Proper cleaning of the turkey's cavity and refrigeration during brining are important for food safety. The use of ice in the brine cools it rapidly, preventing bacterial growth. The recipe's detailed stepwise approach ensures an evenly brined, flavorful bird with aromatic undertones and moist meat.
Ingredients
- 11.62 pounds whole turkey
- 1 cup water (add to the tray and vegetables to bake the whole turkey)
Asian Turkey Brine :
- 12 cups water
- 10 pieces star anise
- 1 teaspoon clove
- 4 ticks green onion
- 1 onion (Medium size)
- 8 lices ginger (2 oz, medium thick)
- 1 whole garlic
- 2 ticks cinnamon stick
- ½ cup soy sauce
- 1 cup kosher salt
- 6 cups ice
Vegetables mix:
- 3 potato medium
- 4 carrot small
- 3 ticks celery
- 1 tablespoon sesame oil (Can use vegetable oil)
- ⅛ teaspoon salt
- ⅛ teaspoon black pepper ( A pinch)
Instructions
- Peel off one whole garlic and mash it a little bit.
- Cut a piece of ginger (2 oz) into 8 slices.
- Peel and cut a medium sized onion into half.
- Wash and cut 4 sticks of green onion into strips.
- Pour 12 cups of water into a big pot.

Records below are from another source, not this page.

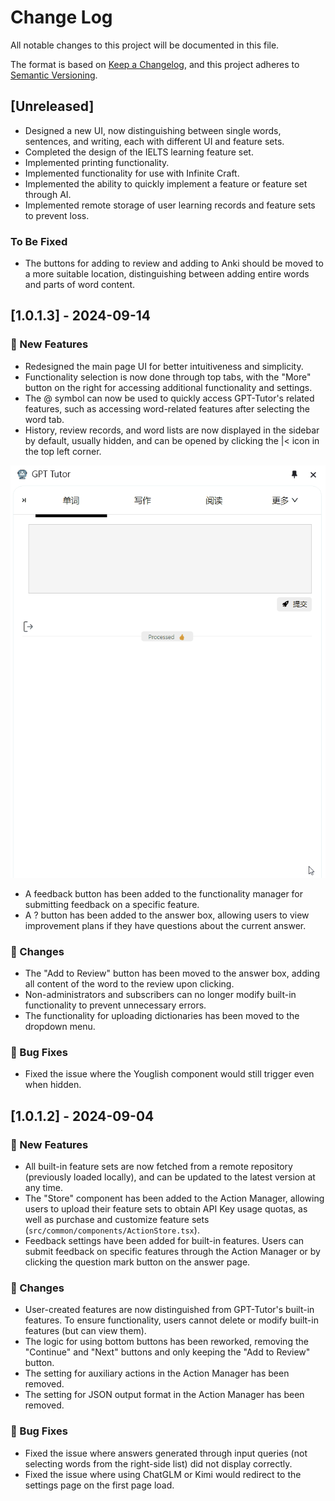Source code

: # Change Log

All notable changes to this project will be documented in this file.

The format is based on [Keep a Changelog](https://keepachangelog.com/en/1.0.0/),
and this project adheres to [Semantic Versioning](https://semver.org/spec/v2.0.0.html).

## [Unreleased]

- Designed a new UI, now distinguishing between single words, sentences, and writing, each with different UI and feature sets.
- Completed the design of the IELTS learning feature set.
- Implemented printing functionality.
- Implemented functionality for use with Infinite Craft.
- Implemented the ability to quickly implement a feature or feature set through AI.
- Implemented remote storage of user learning records and feature sets to prevent loss.

### To Be Fixed
- The buttons for adding to review and adding to Anki should be moved to a more suitable location, distinguishing between adding entire words and parts of word content.

## [1.0.1.3] - 2024-09-14

### 🎉 New Features
- Redesigned the main page UI for better intuitiveness and simplicity.
- Functionality selection is now done through top tabs, with the "More" button on the right for accessing additional functionality and settings.
- The @ symbol can now be used to quickly access GPT-Tutor's related features, such as accessing word-related features after selecting the word tab.
- History, review records, and word lists are now displayed in the sidebar by default, usually hidden, and can be opened by clicking the |< icon in the top left corner.

![alt text](8.gif)

- A feedback button has been added to the functionality manager for submitting feedback on a specific feature.
- A ? button has been added to the answer box, allowing users to view improvement plans if they have questions about the current answer.

### 🔄 Changes
- The "Add to Review" button has been moved to the answer box, adding all content of the word to the review upon clicking.
- Non-administrators and subscribers can no longer modify built-in functionality to prevent unnecessary errors.
- The functionality for uploading dictionaries has been moved to the dropdown menu.

### 🐛 Bug Fixes
- Fixed the issue where the Youglish component would still trigger even when hidden.

## [1.0.1.2] - 2024-09-04

### 🎉 New Features
- All built-in feature sets are now fetched from a remote repository (previously loaded locally), and can be updated to the latest version at any time.
- The "Store" component has been added to the Action Manager, allowing users to upload their feature sets to obtain API Key usage quotas, as well as purchase and customize feature sets (`src/common/components/ActionStore.tsx`).
- Feedback settings have been added for built-in features. Users can submit feedback on specific features through the Action Manager or by clicking the question mark button on the answer page.

### 🔄 Changes
- User-created features are now distinguished from GPT-Tutor's built-in features. To ensure functionality, users cannot delete or modify built-in features (but can view them).
- The logic for using bottom buttons has been reworked, removing the "Continue" and "Next" buttons and only keeping the "Add to Review" button.
- The setting for auxiliary actions in the Action Manager has been removed.
- The setting for JSON output format in the Action Manager has been removed.

### 🐛 Bug Fixes
- Fixed the issue where answers generated through input queries (not selecting words from the right-side list) did not display correctly.
- Fixed the issue where using ChatGLM or Kimi would redirect to the settings page on the first page load.
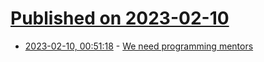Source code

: # [Published on 2023-02-10](index.md)

* [2023-02-10, 00:51:18](https://lobste.rs/s/jugmcq/we_need_programming_mentors) - [We need programming mentors](https://paperless.blog/we-need-programming-mentors)
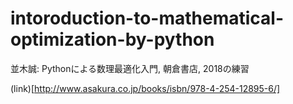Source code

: # intoroduction-to-mathematical-optimization-by-python
並木誠: Pythonによる数理最適化入門, 朝倉書店, 2018の練習

(link)[http://www.asakura.co.jp/books/isbn/978-4-254-12895-6/]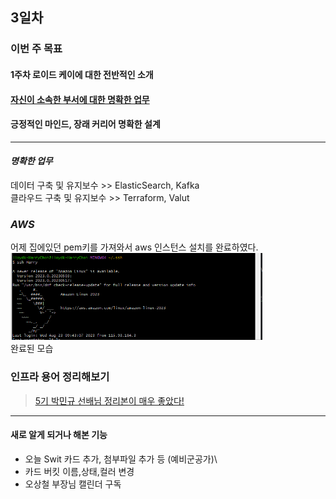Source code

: ## 3일차

### 이번 주 목표
#### 1주차 로이드 케이에 대한 전반적인 소개
#### [자신이 소속한 부서에 대한 명확한 업무](#명확한-업무)
#### 긍정적인 마인드, 장래 커리어 명확한 설계

---------------------------------------------------
#### ***명확한 업무***
데이터 구축 및 유지보수 >> ElasticSearch, Kafka\
클라우드 구축 및 유지보수 >> Terraform, Valut

### ***AWS***
어제 집에있던 pem키를 가져와서 aws 인스턴스 설치를 완료하였다.
<img src="../img/img_4.png" alt ="EC2" style="max-width:80%;">\
완료된 모습

### 인프라 용어 정리해보기
> [5기 박민규 선배님 정리본이 매우 좋았다!](https://www.notion.so/dee5d874f0b741b2905d65c75b1ad3cd)



--------------
#### 새로 알게 되거나 해본 기능
- 오늘 Swit 카드 추가, 첨부파일 추가 등 (예비군공가)\
- 카드 버킷 이름,상태,컬러 변경
- 오상철 부장님 캘린더 구독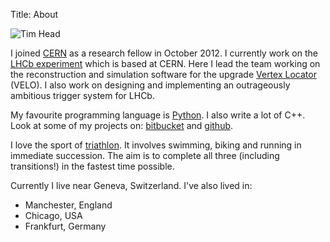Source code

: Title: About

![Tim Head](/images/tim.jpeg "Tim Head")

I joined [CERN][cern] as a research fellow in October 2012. I
currently work on the [LHCb experiment][lhcb] which is based at
CERN. Here I lead the team working on the reconstruction and
simulation software for the upgrade [Vertex Locator][velo] (VELO). I
also work on designing and implementing an outrageously ambitious
trigger system for LHCb.

My favourite programming language is [Python][py]. I also write a lot
of C++. Look at some of my projects on: [bitbucket][c] and [github][g].

[g]: https://github.com/betatim
[c]: https://bitbucket.org/thead/
[py]:http://python.org

I love the sport of [triathlon][tri]. It involves swimming, biking and
running in immediate succession. The aim is to complete all three
(including transitions!) in the fastest time possible.

[tri]: http://en.wikipedia.org/wiki/Triathlon

Currently I live near Geneva, Switzerland. I've also lived in:

* Manchester, England
* Chicago, USA
* Frankfurt, Germany

[velo]: http://en.wikipedia.org/wiki/LHCb#The_VELO
[lhcb]: http://lhcb-public.web.cern.ch/lhcb-public/
[cern]: http://cern.ch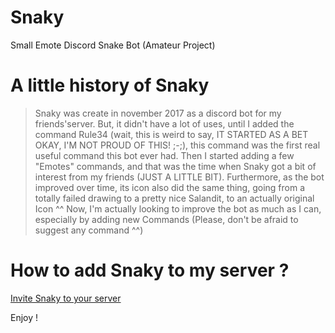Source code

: # Snaky
Small Emote Discord Snake Bot (Amateur Project)

# A little history of Snaky
>Snaky was create in november 2017 as a discord bot for my friends'server.
But, it didn't have a lot of uses, until I added the command Rule34 (wait, this is weird to say, IT STARTED AS A BET OKAY, I'M NOT PROUD OF THIS! ;-;),
this command was the first real useful command this bot ever had.
Then I started adding a few "Emotes" commands, and that was the time when Snaky got a bit of interest from my friends (JUST A LITTLE BIT).
Furthermore, as the bot improved over time, its icon also did the same thing, going from a totally failed drawing to a pretty nice Salandit, to an actually original Icon ^^
Now, I'm actually looking to improve the bot as much as I can, especially by adding new Commands (Please, don't be afraid to suggest any command ^^)

# How to add Snaky to my server ?

[Invite Snaky to your server](https://discordapp.com/oauth2/authorize?client_id=455371839519064072&scope=bot&permissions=51200)

Enjoy !
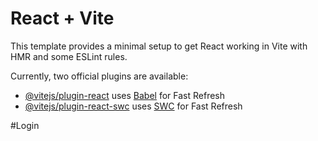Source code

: # React + Vite

This template provides a minimal setup to get React working in Vite with HMR and some ESLint rules.

Currently, two official plugins are available:

- [@vitejs/plugin-react](https://github.com/vitejs/vite-plugin-react/blob/main/packages/plugin-react/README.md) uses [Babel](https://babeljs.io/) for Fast Refresh
- [@vitejs/plugin-react-swc](https://github.com/vitejs/vite-plugin-react-swc) uses [SWC](https://swc.rs/) for Fast Refresh

#Login

<!--
<div className="relative flex flex-col items-center justify-center h-screen bg-gradient-to-b from-teal-600 from-100% to-gray-100 to-0% space-y-6">
      <div className="absolute top-0 left-0 w-full h-1/2 bg-wolkite bg-cover bg-center"></div>

      <div className="relative z-10 flex flex-col items-center justify-center space-y-6">
        <img className="w-28 object-fit" src="/wolkite.png" alt="logo" />
        <h2 className="font-pacifico text-5xl text-center text-white">
          Wolkite Human Resource Management System
        </h2>
        <div className="border shadow p-6 w-80 bg-white rounded-lg">
          <h2 className="text-2xl font-bold mb-4 text-center">Login</h2>
          {error && <p className="text-red-500 text-sm">{error}</p>}
          <form onSubmit={handleSubmit}>
            <div className="mb-4">
              <label htmlFor="email" className="block text-gray-700">
                Email
              </label>
              <input
                id="email"
                type="email"
                placeholder="Enter Email"
                className="w-full px-3 py-2 border rounded"
                onChange={(e) => setEmail(e.target.value)}
                required
              />
            </div>
            <div>
              <label htmlFor="password" className="block text-gray-700">
                Password
              </label>
              <input
                id="password"
                type="password"
                placeholder="********"
                className="w-full px-3 py-2 border rounded"
                onChange={(e) => setPassword(e.target.value)}
                required
              />
            </div>
            <div className="mb-4 flex items-center justify-between">
              <label className="inline-flex items-center" htmlFor="remember">
                <input
                  type="checkbox"
                  className="form-checkbox"
                  id="remember"
                />
                <span className="ml-2 text-gray-700">Remember me</span>
              </label>
              <a href="#" className="text-teal-600">
                Forgot password?
              </a>
            </div>
            <div className="mb-4">
              <button
                type="submit"
                className="w-full bg-teal-600 text-white py-2 rounded"
              >
                Login
              </button>
            </div>
          </form>
        </div>
      </div>
    </div> -->
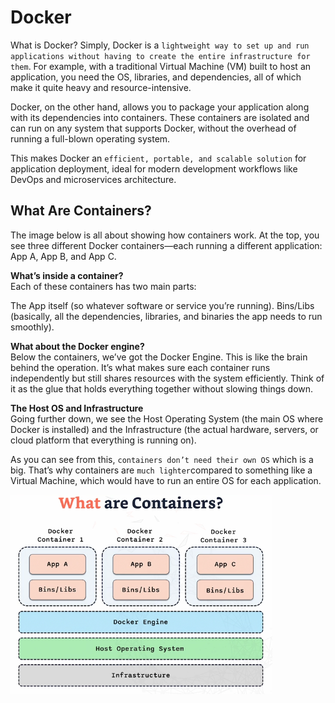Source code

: # Docker

What is Docker? Simply, Docker is a `lightweight way to set up and run applications without having to create the entire infrastructure for them`. For example, with a traditional Virtual Machine (VM) built to host an application, you need the OS, libraries, and dependencies, all of which make it quite heavy and resource-intensive. 

Docker, on the other hand, allows you to package your application along with its dependencies into containers. These containers are isolated and can run on any system that supports Docker, without the overhead of running a full-blown operating system. 

This makes Docker an `efficient, portable, and scalable solution` for application deployment, ideal for modern development workflows like DevOps and microservices architecture.

## What Are Containers?

The image below is all about showing how containers work. At the top, you see three different Docker containers—each running a different application: App A, App B, and App C.

**What’s inside a container?** <br>
Each of these containers has two main parts:

The App itself (so whatever software or service you’re running).
Bins/Libs (basically, all the dependencies, libraries, and binaries the app needs to run smoothly).

**What about the Docker engine?** <br>
Below the containers, we’ve got the Docker Engine. This is like the brain behind the operation. It’s what makes sure each container runs independently but still shares resources with the system efficiently. Think of it as the glue that holds everything together without slowing things down.

**The Host OS and Infrastructure** <br>
Going further down, we see the Host Operating System (the main OS where Docker is installed) and the Infrastructure (the actual hardware, servers, or cloud platform that everything is running on).

As you can see from this, `containers don’t need their own OS` which is a big. That’s why containers are `much lighter`compared to something like a Virtual Machine, which would have to run an entire OS for each application.

![alt text](./images/Docker-Containers.png)


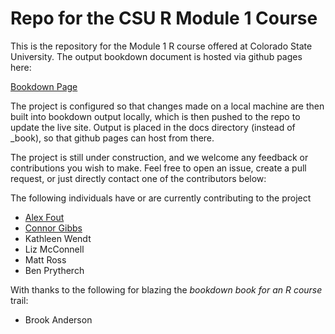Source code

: # Repo for the CSU R Module 1 Course

This is the repository for the Module 1 R course offered at Colorado State University.
The output bookdown document is hosted via github pages here:


[Bookdown Page](https://csu-r.github.io/Module1/)


The project is configured so that changes made on a local machine are then built into bookdown output locally, which is then pushed to the repo to update the live site.
Output is placed in the docs directory (instead of _book), so that github pages can host from there.

The project is still under construction, and we welcome any feedback or contributions you wish to make.
Feel free to open an issue, create a pull request, or just directly contact one of the contributors below:

The following individuals have or are currently contributing to the project
* [Alex Fout](https://github.com/fouticus)
* [Connor Gibbs](https://github.com/congibbs10)
* Kathleen Wendt
* Liz McConnell
* Matt Ross
* Ben Prytherch


With thanks to the following for blazing the _bookdown book for an R course_ trail:
* Brook Anderson


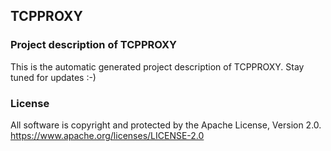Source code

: ## TCPPROXY
### Project description of TCPPROXY
This is the automatic generated project description of TCPPROXY. Stay tuned for updates :-)
### License
All software is copyright and protected by the Apache License, Version 2.0.
https://www.apache.org/licenses/LICENSE-2.0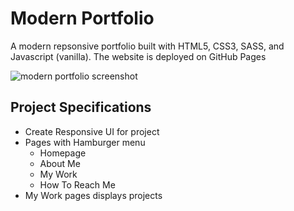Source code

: # Modern Portfolio

A modern repsonsive portfolio built with HTML5, CSS3, SASS, and Javascript (vanilla).  The website is deployed on GitHub Pages

![modern portfolio screenshot](./README_SCREENSHOTS/MODERN_PORTFOLIO.png)

## Project Specifications

- Create Responsive UI for project
- Pages with Hamburger menu
  - Homepage
  - About Me
  - My Work
  - How To Reach Me
- My Work pages displays projects
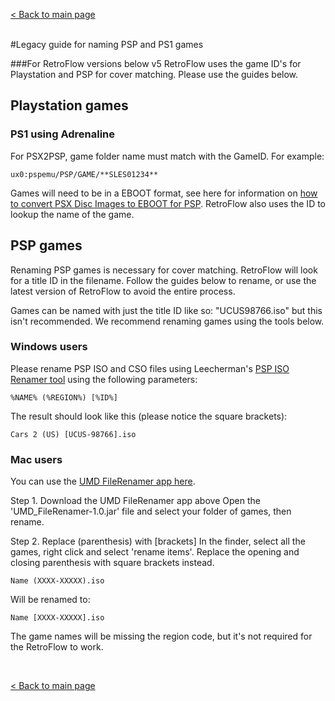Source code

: [< Back to main page](https://github.com/jimbob4000/RetroFlow-Launcher)
<br><br>

#Legacy guide for naming PSP and PS1 games

###For RetroFlow versions below v5
RetroFlow uses the game ID's for Playstation and PSP for cover matching.
Please use the guides below.



## Playstation games

### PS1 using Adrenaline
For PSX2PSP, game folder name must match with the GameID. For example:

    ux0:pspemu/PSP/GAME/**SLES01234**

Games will need to be in a EBOOT format, see here for information on [how to convert PSX Disc Images to EBOOT for PSP](https://www.cfwaifu.com/psx2psp/).
RetroFlow also uses the ID to lookup the name of the game.

## PSP games

Renaming PSP games is necessary for cover matching. RetroFlow will look for a title ID in the filename. Follow the guides below to rename, or use the latest version of RetroFlow to avoid the entire process.

Games can be named with just the title ID like so: "UCUS98766.iso" but this isn't recommended. We recommend renaming games using the tools below.

### Windows users

Please rename PSP ISO and CSO files using Leecherman's [PSP ISO Renamer tool](https://sites.google.com/site/theleecherman/PSPISORenamer) using the following parameters:

    %NAME% (%REGION%) [%ID%]

The result should look like this (please notice the square brackets):

    Cars 2 (US) [UCUS-98766].iso




### Mac users
You can use the [UMD FileRenamer app here](https://github.com/BrosMakingSoftware/UMD_FileRenamer/releases/tag/v1.0).

Step 1. Download the UMD FileRenamer app above
Open the 'UMD_FileRenamer-1.0.jar' file and select your folder of games, then rename.

Step 2. Replace (parenthesis) with [brackets]
In the finder, select all the games, right click and select 'rename items'.
Replace the opening and closing parenthesis with square brackets instead.

    Name (XXXX-XXXXX).iso

Will be renamed to:

    Name [XXXX-XXXXX].iso

The game names will be missing the region code, but it's not required for the RetroFlow to work.


<br>

[< Back to main page](https://github.com/jimbob4000/RetroFlow-Launcher)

Then, add 1 cup of kosher salt, 1 onion, 4 sticks of green onion, 8 slices of ginger, 2 sticks of cinnamon sticks, 10 pieces of star anise, 1 teaspoon of clove, 1 whole garlic and ½ cup of soy sauce. Next, turn on medium to high fire to boil them, until it's boiling. Then, turn to a small fire and simmer for 15-30 minutes.
- After that, add 6 cups of ice into the brine water and let it cool off. Remember to let the liquid completely cool down. Then, immerse the whole turkey ( I used 11.62 pounds) starting with the breast side for a few hours and turn the other side. Brine the turkey for a day and overnight in the refrigerator.
- Take the brined turkey out of the pot, use a paper towel to dry it and put it through the angel fruit cake stand. Cut up 3 potatoes, 4 carrots, 3 sticks of celery and mix them with 1 tablespoon of sesame oil, ⅛ teaspoon of salt and ⅛ teaspoon of black pepper. Then, lay the mixed vegetables around the tray.
- Preheat the oven for 425 F. Add one cup of water around the tray and vegetables. Bake the whole turkey at 425 F for an hour. Then, change the temperature to 350 F and bake around 1.5 hours until it reaches 165 F internal temperature.***(The baking time depends on the size of the turkey. Most of the time for non-stuffing turkey is every 13 minutes per pound and stuffing turkey is 15 minutes per pound. In this Asian turkey recipe, the turkey is 11.62 pounds. (11.62 pounds x 13 minutes)/60 minutes = 2.52 hours. I round up to 2.5 hours total bake time. Usually I roast it until the last 30 minutes. Then, I keep checking if it reaches 165 F internal temperature. Remember don’t over bake the turkey because it will be very dry.)
- Next, cover the whole turkey and rest for 5-10 minutes before cutting up.
Notes
- Clean and rinse the turkey thoroughly, removing neck and guts before brining.
- Boil the brine with the Asian spices and soy sauce to extract aroma, then cool before adding ice to chill rapidly.
- Fully cool the brine before submerging the turkey; brine the turkey breast-side down and turn it to the other side after several hours, refrigerating overnight.
- Dry the turkey with paper towels after brining to remove excess moisture before roasting.
- Add potatoes, carrots, celery, sesame oil, salt, pepper, and water to the roasting tray to cook alongside the turkey.
- Roast at 425°F for the first hour, then reduce to 350°F for the remaining time.
- After roasting, cover the turkey with foil and rest it for 5-10 minutes before carving to let juices redistribute.
Nutrition Information
Show DetailsNutrition Facts
Serving: 9Serving
Amount Per Serving
Calories 675 kcal
% Daily Value*
| Calories | 675kcal | 34% |
| Carbohydrates | 15g | 5% |
| Protein | 94g | 188% |
| Fat | 25g | 38% |
| Saturated Fat | 6g | 30% |
| Cholesterol | 299mg | 100% |
| Sodium | 13849mg | 577% |
| Potassium | 1415mg | 30% |
| Fiber | 4g | 16% |
| Sugar | 3g | 6% |
| Vitamin A | 4822IU | 96% |
| Vitamin C | 11mg | 12% |
| Calcium | 119mg | 12% |
| Iron | 7mg | 39% |
* Percent Daily Values are based on a 2,000 calorie diet.